EXAME.com – Se os paraísos fiscais tem tantos perdedores e tão poucos ganhadores, por que é tão difícil promover mudanças?
Zucman - Os grandes vencedores são os indivíduos ricos e os acionistas das empresas que conseguem pagar muito pouco imposto.
Os grandes perdedores são o resto de nós, porque os impostos que eles evitam tem que ser compensados por impostos mais altos sobre a classe média ou pela menor disponibilidade de serviços públicos como educação, saúde e infraestrutura.
É esta a razão pela qual é tão difícil fazer progresso. Há muita gente interessada em manter esse status quo, seja por razões políticas ou econômicas.
EXAME.com – Na sua opinião, o que está certo e o que está errado com as últimas propostas do G20 e da OCDE para combater o problema? Há quem diga que o princípio da reciprocidade acaba trabalhando contra os países mais pobres.
Zucman – Você está certo: a grande limitação do compartilhamento automático de informação bancária, que será implementado até 2017/2018, é que ele só vale para alguns países, principalmente ricos. Muitos países em desenvolvimento não vão se beneficiar, e esta é uma das razões pelas quais a riqueza continua saindo deles.

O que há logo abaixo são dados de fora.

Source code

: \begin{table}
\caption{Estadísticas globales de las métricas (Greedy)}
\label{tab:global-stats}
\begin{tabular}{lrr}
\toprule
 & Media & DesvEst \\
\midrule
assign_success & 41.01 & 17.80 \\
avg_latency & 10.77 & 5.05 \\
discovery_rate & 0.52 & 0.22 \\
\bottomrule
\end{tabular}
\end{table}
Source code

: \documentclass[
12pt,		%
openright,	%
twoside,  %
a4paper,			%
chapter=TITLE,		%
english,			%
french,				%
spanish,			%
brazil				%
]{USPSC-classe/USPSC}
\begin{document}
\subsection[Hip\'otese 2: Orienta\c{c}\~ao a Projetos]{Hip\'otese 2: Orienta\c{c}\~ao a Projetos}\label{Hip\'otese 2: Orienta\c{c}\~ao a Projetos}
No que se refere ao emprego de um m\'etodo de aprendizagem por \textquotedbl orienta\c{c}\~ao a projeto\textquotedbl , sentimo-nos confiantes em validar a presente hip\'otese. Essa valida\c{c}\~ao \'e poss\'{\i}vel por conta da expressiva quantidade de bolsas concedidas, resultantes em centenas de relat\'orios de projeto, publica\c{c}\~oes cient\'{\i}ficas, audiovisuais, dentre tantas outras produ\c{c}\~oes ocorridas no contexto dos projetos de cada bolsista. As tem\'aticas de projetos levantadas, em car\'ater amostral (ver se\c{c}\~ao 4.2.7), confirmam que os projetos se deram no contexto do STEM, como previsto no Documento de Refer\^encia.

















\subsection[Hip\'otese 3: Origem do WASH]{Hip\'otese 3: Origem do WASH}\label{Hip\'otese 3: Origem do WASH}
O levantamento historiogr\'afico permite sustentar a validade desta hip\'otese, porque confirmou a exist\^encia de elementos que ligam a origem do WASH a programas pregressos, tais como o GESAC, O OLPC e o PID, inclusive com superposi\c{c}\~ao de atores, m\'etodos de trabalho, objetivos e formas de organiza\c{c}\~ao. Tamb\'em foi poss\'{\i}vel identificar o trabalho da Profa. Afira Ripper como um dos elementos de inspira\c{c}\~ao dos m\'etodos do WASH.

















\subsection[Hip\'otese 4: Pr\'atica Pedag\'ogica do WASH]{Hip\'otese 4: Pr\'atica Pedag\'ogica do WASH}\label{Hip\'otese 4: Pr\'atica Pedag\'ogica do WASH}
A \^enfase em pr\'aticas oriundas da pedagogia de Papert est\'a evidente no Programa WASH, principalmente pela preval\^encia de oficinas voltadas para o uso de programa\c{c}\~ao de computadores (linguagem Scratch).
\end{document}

Esta ideia de que você pode apenas pedir educadamente para que os banqueiros de outros territórios revelem sinceramente seus clientes é muito ingênua. Estas são pessoas que ajudaram na evasão por décadas e ficaram muito ricas no processo.
O que você precisa é mudar incentivos, tornando muito custoso e muito arriscado participar destas atividades. O grande limitador da abordagem da OCDE é que não há sanções claramente definidas para países, instituições e banqueiros que não colaborem ou não apliquem o acordo corretamente. Mais importante do que tratados e acordos é mudar os incentivos.
EXAME.com – E como fazer isso?
Zucman – Uma forma é com sanções financeiras, como reter impostos em dividendos globais ou pagamentos de juros. É o que os EUA fez através do ato FATCA [Foreign Account Tax Compliance Act].
Outra forma é aplicando tarifas extras de comércio sobre um paraíso fiscal não colaborativo que sejam proporcionais ao custo que eles estão impondo sobre outros países.
É importante ter sanções a bancos condenados por ajudar na evasão fiscal. Os EUA tem aplicado multas em vários, mas deixa que eles continuem operando. É um problema, e bancos que violam a lei nessa escala não deveriam poder continuar fazendo negócios.
EXAME.com – Mas como resolver isso politicamente? Tarifas comerciais não iriam contra as regras da OMC, por exemplo?Um país minúsculo como Luxemburgo tem conseguido se safar mesmo dentro de um bloco forte como a União Europeia.
Zucman – Mesmo na lógica da OMC, uma empresa ou pessoa que evade impostos ou fere a legislação do próprio país está ganhando uma vantagem competitiva indevida. Se você tem um território onde leis não se aplicam e isso prejudica outros, você pode pedir compensação.
A noção de que grandes países como Brasil ou França não podem fazer nada contra territórios minúsculos como as Ilhas Marshall é difícil de entender.
Há 10 anos, os grandes especialistas em impostos lhe teriam dito que a troca automática de informações era algo utópico, impossível, que nunca aconteceria, e que Suíça e Luxemburgo nunca concordariam em cooperar. Os progressos na OCDE e de leis como a americana mostram que dá para fazer muito em pouco tempo; a chave é colocar pressão real.